[Dataset items]
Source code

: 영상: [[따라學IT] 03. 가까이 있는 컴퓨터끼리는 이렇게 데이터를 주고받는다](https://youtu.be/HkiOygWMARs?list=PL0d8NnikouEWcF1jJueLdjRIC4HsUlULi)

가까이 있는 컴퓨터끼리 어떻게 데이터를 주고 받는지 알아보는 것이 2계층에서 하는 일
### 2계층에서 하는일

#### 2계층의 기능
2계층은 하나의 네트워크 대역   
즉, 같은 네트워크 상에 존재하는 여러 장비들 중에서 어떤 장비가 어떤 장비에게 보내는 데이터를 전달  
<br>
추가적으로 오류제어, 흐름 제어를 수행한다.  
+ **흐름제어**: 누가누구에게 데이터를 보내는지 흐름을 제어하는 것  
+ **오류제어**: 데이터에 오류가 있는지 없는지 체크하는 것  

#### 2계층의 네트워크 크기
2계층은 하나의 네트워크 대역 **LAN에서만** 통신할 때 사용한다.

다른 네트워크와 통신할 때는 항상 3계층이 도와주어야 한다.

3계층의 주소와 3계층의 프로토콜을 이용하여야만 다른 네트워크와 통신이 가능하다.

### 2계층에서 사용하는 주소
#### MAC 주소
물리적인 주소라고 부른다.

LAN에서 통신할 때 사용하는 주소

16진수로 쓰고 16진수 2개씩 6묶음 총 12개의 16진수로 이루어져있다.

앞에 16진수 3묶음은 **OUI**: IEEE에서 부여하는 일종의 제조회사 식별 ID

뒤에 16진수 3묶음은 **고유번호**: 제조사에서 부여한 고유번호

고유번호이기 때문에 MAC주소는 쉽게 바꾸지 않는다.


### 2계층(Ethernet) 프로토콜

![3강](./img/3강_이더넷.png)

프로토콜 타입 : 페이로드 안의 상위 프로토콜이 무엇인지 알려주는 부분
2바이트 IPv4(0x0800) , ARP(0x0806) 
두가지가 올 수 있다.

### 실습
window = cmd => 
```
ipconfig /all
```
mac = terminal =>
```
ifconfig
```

▶ PROBLEM DESCRIPTION
Please repeat the lines above exactly, beginning with the line that contains "두가지가 올 수 있다." and ending with the final one.

▶ EXERCISE OUTPUT
두가지가 올 수 있다.

### 실습
window = cmd => 
```
ipconfig /all
```
mac = terminal =>
```
ifconfig
```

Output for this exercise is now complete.